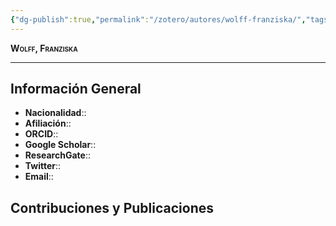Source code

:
 ```yaml
---
{"dg-publish":true,"permalink":"/zotero/autores/wolff-franziska/","tags":["#autor","#researcher"]}
---
```



<span style="font-variant:small-caps; font-weight: bold;"> Wolff, Franziska </span>

---


## Información General

- **Nacionalidad**:: 
- **Afiliación**:: 
- **ORCID**:: 
- **Google Scholar**:: 
- **ResearchGate**:: 
- **Twitter**:: 
- **Email**::
  
## Contribuciones y Publicaciones






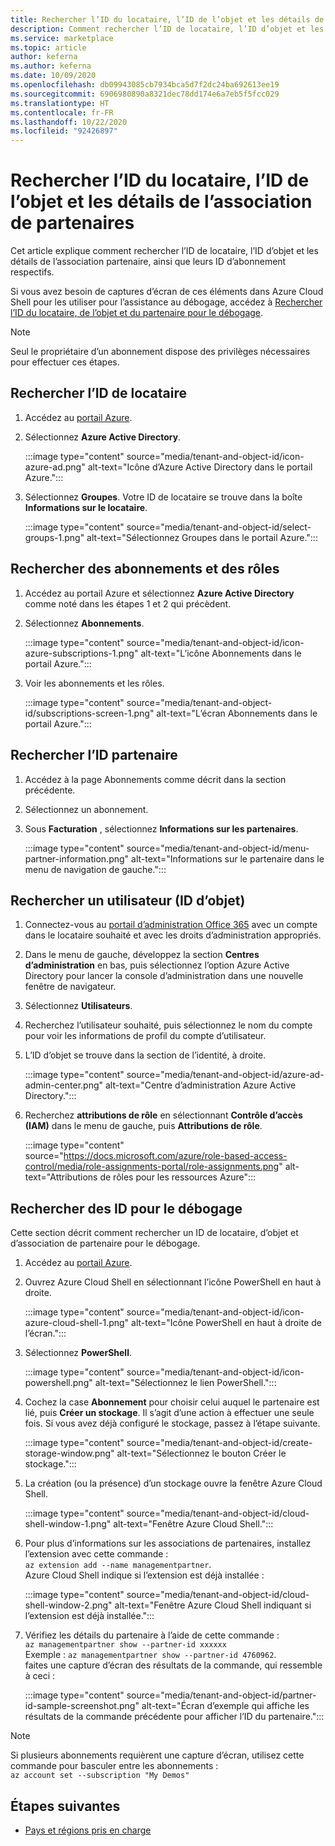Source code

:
 ```yaml
---
title: Rechercher l’ID du locataire, l’ID de l’objet et les détails de l’association de partenaires dans la place de marché Azure
description: Comment rechercher l’ID de locataire, l’ID d’objet et les détails d’association de partenaires d’un ID d’abonnement dans la place de marché Azure.
ms.service: marketplace
ms.topic: article
author: keferna
ms.author: keferna
ms.date: 10/09/2020
ms.openlocfilehash: db09943085cb7934bca5d7f2dc24ba692613ee19
ms.sourcegitcommit: 6906980890a8321dec78dd174e6a7eb5f5fcc029
ms.translationtype: HT
ms.contentlocale: fr-FR
ms.lasthandoff: 10/22/2020
ms.locfileid: "92426897"
---
```

# <a name="find-tenant-id-object-id-and-partner-association-details"></a>Rechercher l’ID du locataire, l’ID de l’objet et les détails de l’association de partenaires

Cet article explique comment rechercher l’ID de locataire, l’ID d’objet et les détails de l’association partenaire, ainsi que leurs ID d’abonnement respectifs.

Si vous avez besoin de captures d’écran de ces éléments dans Azure Cloud Shell pour les utiliser pour l’assistance au débogage, accédez à [Rechercher l’ID du locataire, de l’objet et du partenaire pour le débogage](#find-ids-for-debugging).

>[!Note]
> Seul le propriétaire d’un abonnement dispose des privilèges nécessaires pour effectuer ces étapes.

## <a name="find-tenant-id"></a>Rechercher l’ID de locataire

1. Accédez au [portail Azure](https://ms.portal.azure.com/).
2. Sélectionnez **Azure Active Directory**.

    :::image type="content" source="media/tenant-and-object-id/icon-azure-ad.png" alt-text="Icône d’Azure Active Directory dans le portail Azure.":::

3. Sélectionnez **Groupes**. Votre ID de locataire se trouve dans la boîte **Informations sur le locataire**.

    :::image type="content" source="media/tenant-and-object-id/select-groups-1.png" alt-text="Sélectionnez Groupes dans le portail Azure.":::

## <a name="find-subscriptions-and-roles"></a>Rechercher des abonnements et des rôles

1. Accédez au portail Azure et sélectionnez **Azure Active Directory** comme noté dans les étapes 1 et 2 qui précèdent.
2. Sélectionnez **Abonnements**.

    :::image type="content" source="media/tenant-and-object-id/icon-azure-subscriptions-1.png" alt-text="L’icône Abonnements dans le portail Azure.":::

3. Voir les abonnements et les rôles.

    :::image type="content" source="media/tenant-and-object-id/subscriptions-screen-1.png" alt-text="L’écran Abonnements dans le portail Azure.":::

## <a name="find-partner-id"></a>Rechercher l’ID partenaire

1. Accédez à la page Abonnements comme décrit dans la section précédente.
2. Sélectionnez un abonnement.
3. Sous **Facturation** , sélectionnez **Informations sur les partenaires**.

    :::image type="content" source="media/tenant-and-object-id/menu-partner-information.png" alt-text="Informations sur le partenaire dans le menu de navigation de gauche.":::

## <a name="find-user-object-id"></a>Rechercher un utilisateur (ID d’objet)

1. Connectez-vous au [portail d’administration Office 365](https://portal.office.com/adminportal/home) avec un compte dans le locataire souhaité et avec les droits d’administration appropriés.
2. Dans le menu de gauche, développez la section **Centres d’administration** en bas, puis sélectionnez l’option Azure Active Directory pour lancer la console d’administration dans une nouvelle fenêtre de navigateur.
3. Sélectionnez **Utilisateurs**.
4. Recherchez l’utilisateur souhaité, puis sélectionnez le nom du compte pour voir les informations de profil du compte d’utilisateur.
5. L’ID d’objet se trouve dans la section de l’identité, à droite.

    :::image type="content" source="media/tenant-and-object-id/azure-ad-admin-center.png" alt-text="Centre d’administration Azure Active Directory.":::

6. Recherchez **attributions de rôle** en sélectionnant **Contrôle d’accès (IAM)** dans le menu de gauche, puis **Attributions de rôle**.

    :::image type="content" source="https://docs.microsoft.com/azure/role-based-access-control/media/role-assignments-portal/role-assignments.png" alt-text="Attributions de rôles pour les ressources Azure":::

## <a name="find-ids-for-debugging"></a>Rechercher des ID pour le débogage

Cette section décrit comment rechercher un ID de locataire, d’objet et d’association de partenaire pour le débogage.

1. Accédez au [portail Azure](https://ms.portal.azure.com/).
2. Ouvrez Azure Cloud Shell en sélectionnant l’icône PowerShell en haut à droite.

    :::image type="content" source="media/tenant-and-object-id/icon-azure-cloud-shell-1.png" alt-text="Icône PowerShell en haut à droite de l’écran.":::

3. Sélectionnez **PowerShell**.

    :::image type="content" source="media/tenant-and-object-id/icon-powershell.png" alt-text="Sélectionnez le lien PowerShell.":::

4. Cochez la case **Abonnement** pour choisir celui auquel le partenaire est lié, puis **Créer un stockage**. Il s’agit d’une action à effectuer une seule fois. Si vous avez déjà configuré le stockage, passez à l’étape suivante.

    :::image type="content" source="media/tenant-and-object-id/create-storage-window.png" alt-text="Sélectionnez le bouton Créer le stockage.":::

5. La création (ou la présence) d’un stockage ouvre la fenêtre Azure Cloud Shell.

    :::image type="content" source="media/tenant-and-object-id/cloud-shell-window-1.png" alt-text="Fenêtre Azure Cloud Shell.":::

6. Pour plus d’informations sur les associations de partenaires, installez l’extension avec cette commande :<br>`az extension add --name managementpartner`.<br>Azure Cloud Shell indique si l’extension est déjà installée :

    :::image type="content" source="media/tenant-and-object-id/cloud-shell-window-2.png" alt-text="Fenêtre Azure Cloud Shell indiquant si l’extension est déjà installée.":::

7. Vérifiez les détails du partenaire à l’aide de cette commande :<br>`az managementpartner show --partner-id xxxxxx`<br>Exemple : `az managementpartner show --partner-id 4760962`.<br>faites une capture d’écran des résultats de la commande, qui ressemble à ceci :

    :::image type="content" source="media/tenant-and-object-id/partner-id-sample-screenshot.png" alt-text="Écran d’exemple qui affiche les résultats de la commande précédente pour afficher l’ID du partenaire.":::

>[!NOTE]
>Si plusieurs abonnements requièrent une capture d’écran, utilisez cette commande pour basculer entre les abonnements :<br>`az account set --subscription "My Demos"`

## <a name="next-steps"></a>Étapes suivantes

- [Pays et régions pris en charge](sell-from-countries.md)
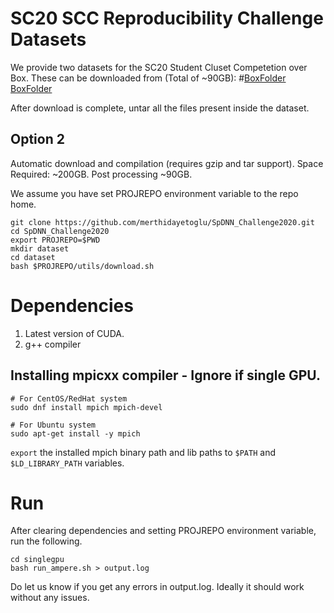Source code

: # SC20 SCC Reproducibility Challenge Datasets 

We provide two datasets for the SC20 Student Cluset Competetion over Box. These can be downloaded from (Total of ~90GB): 
#[BoxFolder](https://uofi.box.com/s/gseet60dz0f939r6n69veggn80i9twwh)
[BoxFolder](https://uofi.box.com/s/atdm8zr9qljp53fbiwsrtfoqpbc1a36y)

After download is complete, untar all the files present inside the dataset. 

## Option 2
Automatic download and compilation (requires gzip and tar support).
Space Required: ~200GB. Post processing ~90GB. 

We assume you have set PROJREPO environment variable to the repo home. 

```
git clone https://github.com/merthidayetoglu/SpDNN_Challenge2020.git
cd SpDNN_Challenge2020
export PROJREPO=$PWD
mkdir dataset
cd dataset
bash $PROJREPO/utils/download.sh
```
# Dependencies

1. Latest version of CUDA. 
2. g++ compiler 

## Installing mpicxx compiler - Ignore if single GPU.
```
# For CentOS/RedHat system
sudo dnf install mpich mpich-devel

# For Ubuntu system
sudo apt-get install -y mpich
```

`export` the installed mpich binary path and lib paths to `$PATH` and `$LD_LIBRARY_PATH` variables. 

# Run 
After clearing dependencies and setting PROJREPO environment variable, run the following. 

```
cd singlegpu 
bash run_ampere.sh > output.log 
```

Do let us know if you get any errors in output.log. Ideally it should work without any issues. 
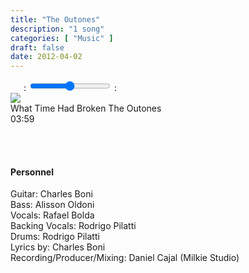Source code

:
```yaml
---
title: "The Outones"
description: "1 song"
categories: [ "Music" ]
draft: false
date: 2012-04-02
---
```


<div class="player">
    <div class="large-6 medium-6 small-12 columns" id="amplitude-left">
        <img amplitude-song-info="cover_art_url" amplitude-main-song-info="true"/>
        <div id="player-left-bottom">
            <div id="time-container">
                <span class="current-time">
                    <span class="amplitude-current-minutes" amplitude-main-current-minutes="true"></span>:<span class="amplitude-current-seconds" amplitude-main-current-seconds="true"></span>
                </span>
                <input type="range" class="amplitude-song-slider" amplitude-main-song-slider="true" step=".1"/>
                <span class="duration">
                    <span class="amplitude-duration-minutes" amplitude-main-duration-minutes="true"></span>:<span class="amplitude-duration-seconds" amplitude-main-duration-seconds="true"></span>
                </span>
            </div>
            <div id="control-container">
                <div id="repeat-container">
                    <div class="amplitude-repeat" id="repeat"></div>
                </div>
                <div id="central-control-container">
                    <div id="central-controls">
                        <div class="amplitude-prev" id="previous"></div>
                        <div class="amplitude-play-pause" amplitude-main-play-pause="true" id="play-pause"></div>
                        <div class="amplitude-next" id="next"></div>
                    </div>
                </div>
                <div id="shuffle-container">
                    <div class="amplitude-shuffle amplitude-shuffle-off" id="shuffle"></div>
                </div>
            </div>
            <div id="meta-container">
                <span amplitude-song-info="name" amplitude-main-song-info="true" class="song-name"></span>
                <div class="song-artist-album">
                    <span amplitude-song-info="artist" amplitude-main-song-info="true"></span>
                    <span amplitude-song-info="album" amplitude-main-song-info="true"></span>
                </div>
            </div>
        </div>
    </div>
    <div class="large-6 medium-6 small-12 columns" id="amplitude-right">
        <div class="song amplitude-song-container amplitude-play-pause" amplitude-song-index="0">
            <div class="song-now-playing-icon-container">
                <div class="play-button-container">
                </div>
                <img class="now-playing" src="/player/now-playing.svg"/>
            </div>
            <div class="song-meta-data">
                <span class="song-title">What Time Had Broken</span>
                <span class="song-artist">The Outones</span>
            </div>
            <span class="song-duration">03:59</span>
        </div>
    </div>
</div>

<script type="text/javascript">
    Amplitude.init({
        "songs": [
            {
                "name": "What Time Had Broken",
                "artist": "The Outones",
                "album": "The Outones",
                "url": "/audio/the-outones/The_Outones_-_What_Time_Had_Broken.mp3",
                "cover_art_url": "/images/music/The_Outones.jpg"
            },
        ]
    });
</script>
  
  &nbsp;  
  &nbsp;  
  
#### Personnel

Guitar: Charles Boni  
Bass: Alisson Oldoni  
Vocals: Rafael Bolda  
Backing Vocals: Rodrigo Pilatti  
Drums: Rodrigo Pilatti  
Lyrics by: Charles Boni  
Recording/Producer/Mixing: Daniel Cajal (Milkie Studio)  
  

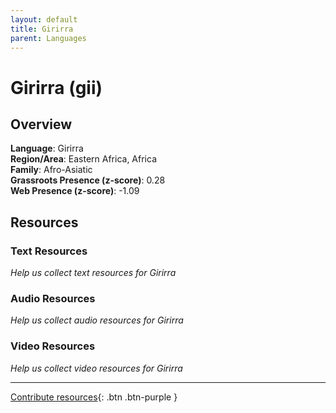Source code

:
 ```yaml
---
layout: default
title: Girirra
parent: Languages
---
```


# Girirra (gii)

## Overview

**Language**: Girirra  
**Region/Area**: Eastern Africa, Africa  
**Family**: Afro-Asiatic  
**Grassroots Presence (z-score)**: 0.28  
**Web Presence (z-score)**: -1.09  

## Resources

### Text Resources
*Help us collect text resources for Girirra*

### Audio Resources
*Help us collect audio resources for Girirra*

### Video Resources
*Help us collect video resources for Girirra*

---

[Contribute resources](https://forms.office.com/e/1SfLJx3u1r){: .btn .btn-purple }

-=-=-=-=-

■ **GOAL OF THE EXERCISE**
Among the records above, a stretch begins at the line containing "2. Ouvrez Azure" and ends at the line containing "7. Vérifiez les". Restate that stretch word for word, and nothing else.

■ **RESPONSE TO THIS EXERCISE**
2. Ouvrez Azure Cloud Shell en sélectionnant l’icône PowerShell en haut à droite.

    :::image type="content" source="media/tenant-and-object-id/icon-azure-cloud-shell-1.png" alt-text="Icône PowerShell en haut à droite de l’écran.":::

3. Sélectionnez **PowerShell**.

    :::image type="content" source="media/tenant-and-object-id/icon-powershell.png" alt-text="Sélectionnez le lien PowerShell.":::

4. Cochez la case **Abonnement** pour choisir celui auquel le partenaire est lié, puis **Créer un stockage**. Il s’agit d’une action à effectuer une seule fois. Si vous avez déjà configuré le stockage, passez à l’étape suivante.

    :::image type="content" source="media/tenant-and-object-id/create-storage-window.png" alt-text="Sélectionnez le bouton Créer le stockage.":::

5. La création (ou la présence) d’un stockage ouvre la fenêtre Azure Cloud Shell.

    :::image type="content" source="media/tenant-and-object-id/cloud-shell-window-1.png" alt-text="Fenêtre Azure Cloud Shell.":::

6. Pour plus d’informations sur les associations de partenaires, installez l’extension avec cette commande :<br>`az extension add --name managementpartner`.<br>Azure Cloud Shell indique si l’extension est déjà installée :

    :::image type="content" source="media/tenant-and-object-id/cloud-shell-window-2.png" alt-text="Fenêtre Azure Cloud Shell indiquant si l’extension est déjà installée.":::

7. Vérifiez les détails du partenaire à l’aide de cette commande :<br>`az managementpartner show --partner-id xxxxxx`<br>Exemple : `az managementpartner show --partner-id 4760962`.<br>faites une capture d’écran des résultats de la commande, qui ressemble à ceci :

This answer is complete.